There’s only one question you need to ask to kick off your monthly movie club’s discussion of Anocha Suwichakornpong’s new film, “By the Time It Gets Dark,” and it is this: “What even is it?” Pardon our cheek. There’s simply no better way to articulate how utterly and unabashedly odd Suwichakornpong’s movie is, other than to suggest its shared ancestry with films like Leos Carax’s “Holy Motors,” a film that is itself so impossible to describe that referencing it here is likely to only muddy waters that are already clouded enough. Take this neither as censure nor as praise; “By the Time It Gets Dark” is complex, oblique, and so immensely challenging that it’s pretty much impossible to declare it bewildering or brilliant after just one screening.
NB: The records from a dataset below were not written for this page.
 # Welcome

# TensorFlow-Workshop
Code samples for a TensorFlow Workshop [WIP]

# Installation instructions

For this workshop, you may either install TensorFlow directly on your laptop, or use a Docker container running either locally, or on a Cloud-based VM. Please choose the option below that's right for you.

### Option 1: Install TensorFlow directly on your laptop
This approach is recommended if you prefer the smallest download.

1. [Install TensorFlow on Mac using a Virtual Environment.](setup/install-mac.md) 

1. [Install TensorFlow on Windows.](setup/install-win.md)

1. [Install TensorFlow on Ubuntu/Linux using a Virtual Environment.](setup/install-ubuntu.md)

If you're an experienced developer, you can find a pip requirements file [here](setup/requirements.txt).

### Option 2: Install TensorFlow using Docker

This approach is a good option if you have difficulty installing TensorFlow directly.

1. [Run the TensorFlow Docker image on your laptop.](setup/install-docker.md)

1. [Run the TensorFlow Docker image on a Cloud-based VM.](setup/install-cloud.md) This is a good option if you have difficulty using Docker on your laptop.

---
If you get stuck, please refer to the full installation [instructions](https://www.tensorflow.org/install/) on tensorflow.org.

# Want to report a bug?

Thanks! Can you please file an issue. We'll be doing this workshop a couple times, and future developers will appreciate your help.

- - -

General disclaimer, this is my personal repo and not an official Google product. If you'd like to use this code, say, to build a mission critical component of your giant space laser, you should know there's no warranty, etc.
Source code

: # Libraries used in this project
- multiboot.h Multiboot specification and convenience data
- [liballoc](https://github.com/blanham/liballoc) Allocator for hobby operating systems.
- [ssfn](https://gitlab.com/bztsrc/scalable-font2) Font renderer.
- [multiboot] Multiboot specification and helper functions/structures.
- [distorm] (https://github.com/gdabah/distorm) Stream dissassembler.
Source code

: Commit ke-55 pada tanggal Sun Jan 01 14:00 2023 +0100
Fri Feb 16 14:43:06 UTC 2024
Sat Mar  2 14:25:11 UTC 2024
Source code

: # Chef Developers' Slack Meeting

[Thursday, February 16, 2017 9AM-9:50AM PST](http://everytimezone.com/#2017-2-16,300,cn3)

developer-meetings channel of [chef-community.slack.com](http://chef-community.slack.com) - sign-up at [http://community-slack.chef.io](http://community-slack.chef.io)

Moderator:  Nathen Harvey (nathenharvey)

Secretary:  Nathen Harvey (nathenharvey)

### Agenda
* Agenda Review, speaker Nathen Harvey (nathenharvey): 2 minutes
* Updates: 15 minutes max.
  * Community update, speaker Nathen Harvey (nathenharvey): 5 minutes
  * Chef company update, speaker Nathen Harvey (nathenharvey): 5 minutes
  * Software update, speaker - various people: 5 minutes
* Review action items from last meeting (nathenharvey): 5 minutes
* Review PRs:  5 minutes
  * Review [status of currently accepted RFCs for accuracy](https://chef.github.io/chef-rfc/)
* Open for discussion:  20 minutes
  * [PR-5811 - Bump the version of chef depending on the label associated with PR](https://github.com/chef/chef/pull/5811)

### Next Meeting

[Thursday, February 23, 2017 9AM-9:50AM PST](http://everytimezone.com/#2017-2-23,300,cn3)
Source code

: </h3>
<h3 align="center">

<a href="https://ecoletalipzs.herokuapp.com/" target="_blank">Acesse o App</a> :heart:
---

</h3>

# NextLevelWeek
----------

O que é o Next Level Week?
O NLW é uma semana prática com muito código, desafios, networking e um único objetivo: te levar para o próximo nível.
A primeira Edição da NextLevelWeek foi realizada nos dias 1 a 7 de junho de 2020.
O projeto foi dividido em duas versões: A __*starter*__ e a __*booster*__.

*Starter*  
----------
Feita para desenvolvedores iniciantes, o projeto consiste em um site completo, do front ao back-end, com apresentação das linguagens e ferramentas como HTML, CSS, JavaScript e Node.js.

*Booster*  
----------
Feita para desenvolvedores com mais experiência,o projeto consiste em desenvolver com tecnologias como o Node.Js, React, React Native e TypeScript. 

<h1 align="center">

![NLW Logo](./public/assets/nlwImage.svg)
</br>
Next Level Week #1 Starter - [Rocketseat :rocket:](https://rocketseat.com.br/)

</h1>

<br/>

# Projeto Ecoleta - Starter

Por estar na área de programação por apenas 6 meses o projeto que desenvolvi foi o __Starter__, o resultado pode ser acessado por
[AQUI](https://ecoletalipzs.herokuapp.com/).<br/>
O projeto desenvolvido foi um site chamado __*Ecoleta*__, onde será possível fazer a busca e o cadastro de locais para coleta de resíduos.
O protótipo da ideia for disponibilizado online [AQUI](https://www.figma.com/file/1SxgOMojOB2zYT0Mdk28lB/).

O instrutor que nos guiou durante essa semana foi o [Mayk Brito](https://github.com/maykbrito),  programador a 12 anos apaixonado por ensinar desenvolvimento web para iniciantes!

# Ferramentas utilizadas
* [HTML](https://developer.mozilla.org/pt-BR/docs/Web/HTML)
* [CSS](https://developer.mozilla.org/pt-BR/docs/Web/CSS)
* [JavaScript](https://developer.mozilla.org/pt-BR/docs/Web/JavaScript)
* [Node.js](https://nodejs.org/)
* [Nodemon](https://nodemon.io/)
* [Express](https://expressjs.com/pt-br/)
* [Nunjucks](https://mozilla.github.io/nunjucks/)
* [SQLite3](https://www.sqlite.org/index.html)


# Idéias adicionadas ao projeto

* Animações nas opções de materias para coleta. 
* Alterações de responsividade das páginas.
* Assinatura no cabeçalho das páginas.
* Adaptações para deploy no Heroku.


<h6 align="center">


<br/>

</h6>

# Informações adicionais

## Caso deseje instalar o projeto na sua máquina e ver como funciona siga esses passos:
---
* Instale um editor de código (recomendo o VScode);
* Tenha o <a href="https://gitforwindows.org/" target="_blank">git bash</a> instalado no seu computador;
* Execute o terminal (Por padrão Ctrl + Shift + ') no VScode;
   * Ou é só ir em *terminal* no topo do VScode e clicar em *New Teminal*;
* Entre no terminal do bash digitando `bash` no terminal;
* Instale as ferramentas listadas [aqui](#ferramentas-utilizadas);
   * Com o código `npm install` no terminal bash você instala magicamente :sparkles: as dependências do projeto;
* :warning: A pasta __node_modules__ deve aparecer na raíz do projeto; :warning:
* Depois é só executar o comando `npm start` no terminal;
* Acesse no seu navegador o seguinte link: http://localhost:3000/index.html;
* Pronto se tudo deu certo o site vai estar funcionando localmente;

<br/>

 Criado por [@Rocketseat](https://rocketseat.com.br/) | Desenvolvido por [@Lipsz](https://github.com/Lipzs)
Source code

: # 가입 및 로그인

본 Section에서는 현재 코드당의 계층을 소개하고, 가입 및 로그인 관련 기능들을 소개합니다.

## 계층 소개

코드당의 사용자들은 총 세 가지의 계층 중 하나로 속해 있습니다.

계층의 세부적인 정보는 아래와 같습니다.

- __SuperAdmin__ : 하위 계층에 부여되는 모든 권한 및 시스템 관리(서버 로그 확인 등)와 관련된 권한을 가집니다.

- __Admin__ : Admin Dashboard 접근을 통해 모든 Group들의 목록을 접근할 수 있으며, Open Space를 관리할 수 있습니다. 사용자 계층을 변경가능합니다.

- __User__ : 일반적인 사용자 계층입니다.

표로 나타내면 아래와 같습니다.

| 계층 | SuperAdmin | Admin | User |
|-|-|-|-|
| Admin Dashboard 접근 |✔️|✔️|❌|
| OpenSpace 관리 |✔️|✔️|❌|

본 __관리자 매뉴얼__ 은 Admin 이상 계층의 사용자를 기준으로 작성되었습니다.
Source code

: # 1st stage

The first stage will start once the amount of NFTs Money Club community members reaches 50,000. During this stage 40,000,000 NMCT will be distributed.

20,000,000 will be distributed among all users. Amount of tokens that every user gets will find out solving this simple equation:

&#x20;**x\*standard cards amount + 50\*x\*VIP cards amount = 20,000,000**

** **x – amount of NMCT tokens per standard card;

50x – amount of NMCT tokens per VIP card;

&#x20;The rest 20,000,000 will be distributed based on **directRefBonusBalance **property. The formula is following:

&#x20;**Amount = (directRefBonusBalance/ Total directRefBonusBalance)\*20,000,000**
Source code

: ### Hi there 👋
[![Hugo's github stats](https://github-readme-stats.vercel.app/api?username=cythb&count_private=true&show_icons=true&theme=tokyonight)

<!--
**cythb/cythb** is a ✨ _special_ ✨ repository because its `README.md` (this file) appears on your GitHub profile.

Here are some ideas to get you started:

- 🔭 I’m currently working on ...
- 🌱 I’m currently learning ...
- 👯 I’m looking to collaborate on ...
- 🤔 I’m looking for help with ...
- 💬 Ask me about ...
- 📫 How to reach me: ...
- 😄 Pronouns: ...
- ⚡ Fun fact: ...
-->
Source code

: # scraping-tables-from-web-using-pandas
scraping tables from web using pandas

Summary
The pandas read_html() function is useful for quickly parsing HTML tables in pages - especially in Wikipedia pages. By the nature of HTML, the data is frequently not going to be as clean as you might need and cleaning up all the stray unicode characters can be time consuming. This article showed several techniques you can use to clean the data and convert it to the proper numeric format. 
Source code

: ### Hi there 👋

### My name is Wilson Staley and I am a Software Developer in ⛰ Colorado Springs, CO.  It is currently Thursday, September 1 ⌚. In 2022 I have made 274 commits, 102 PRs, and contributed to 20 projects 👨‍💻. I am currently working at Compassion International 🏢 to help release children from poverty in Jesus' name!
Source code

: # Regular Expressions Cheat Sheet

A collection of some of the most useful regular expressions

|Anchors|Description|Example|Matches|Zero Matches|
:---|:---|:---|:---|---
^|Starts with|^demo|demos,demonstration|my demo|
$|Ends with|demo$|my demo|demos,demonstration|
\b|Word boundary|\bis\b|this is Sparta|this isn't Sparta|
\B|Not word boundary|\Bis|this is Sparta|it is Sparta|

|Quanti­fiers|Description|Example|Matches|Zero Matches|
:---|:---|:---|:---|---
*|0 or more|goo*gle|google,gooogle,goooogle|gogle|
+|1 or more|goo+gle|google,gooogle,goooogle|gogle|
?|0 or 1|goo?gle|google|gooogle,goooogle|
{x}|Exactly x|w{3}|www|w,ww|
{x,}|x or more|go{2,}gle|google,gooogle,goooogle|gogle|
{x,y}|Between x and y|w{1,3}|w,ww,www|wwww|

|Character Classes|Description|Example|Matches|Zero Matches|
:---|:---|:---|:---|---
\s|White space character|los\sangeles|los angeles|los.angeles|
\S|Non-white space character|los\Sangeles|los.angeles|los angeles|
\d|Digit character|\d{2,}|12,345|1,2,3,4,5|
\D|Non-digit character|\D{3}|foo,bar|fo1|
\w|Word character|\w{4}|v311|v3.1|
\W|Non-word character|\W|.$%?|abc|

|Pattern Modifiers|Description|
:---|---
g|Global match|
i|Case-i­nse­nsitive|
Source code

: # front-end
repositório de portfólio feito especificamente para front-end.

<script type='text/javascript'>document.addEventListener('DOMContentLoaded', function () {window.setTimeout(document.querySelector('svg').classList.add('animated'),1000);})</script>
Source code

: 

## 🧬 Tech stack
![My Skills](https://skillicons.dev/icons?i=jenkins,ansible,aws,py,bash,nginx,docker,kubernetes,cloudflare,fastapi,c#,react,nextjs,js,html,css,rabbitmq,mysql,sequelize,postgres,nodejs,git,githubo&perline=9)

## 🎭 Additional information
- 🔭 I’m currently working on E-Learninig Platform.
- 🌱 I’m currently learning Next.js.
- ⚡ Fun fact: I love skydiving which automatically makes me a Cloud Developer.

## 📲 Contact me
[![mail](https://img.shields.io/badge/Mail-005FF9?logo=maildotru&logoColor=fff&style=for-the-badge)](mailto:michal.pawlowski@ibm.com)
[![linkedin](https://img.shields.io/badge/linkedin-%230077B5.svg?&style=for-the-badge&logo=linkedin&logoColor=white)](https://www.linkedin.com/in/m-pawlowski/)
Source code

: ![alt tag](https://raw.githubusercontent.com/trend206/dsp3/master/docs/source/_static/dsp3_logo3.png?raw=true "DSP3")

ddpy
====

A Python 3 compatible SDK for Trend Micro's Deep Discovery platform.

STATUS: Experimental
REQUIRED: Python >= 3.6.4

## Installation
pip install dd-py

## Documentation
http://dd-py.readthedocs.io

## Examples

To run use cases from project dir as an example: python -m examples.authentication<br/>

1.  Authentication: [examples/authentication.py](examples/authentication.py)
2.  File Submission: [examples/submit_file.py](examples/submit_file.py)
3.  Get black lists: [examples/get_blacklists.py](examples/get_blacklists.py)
It’s just that kind of movie, which is to say that its impenetrability is refreshing. Even figuring out how in the hell to synopsize what Suwichakornpong has presented to her audience feels like a positively Herculean burden; “By the Time It Gets Dark” begins to fracture its narratives from its very opening moment, which fixates first on two people touring slowly through a seemingly disused house, to a warehouse movie set where cast and crew labor to recreate the events of the 1976 student massacre at Bangkok’s Thammasat University, to a pair of young people walking in a field together. If that doesn’t sound especially descriptive, be warned that it’s about as much of a preamble as you’re likely to get anywhere, and frankly that’s for the best. “By the Time It Gets Dark” rewards your patience, doubly so if you see it knowing as little about it as possible.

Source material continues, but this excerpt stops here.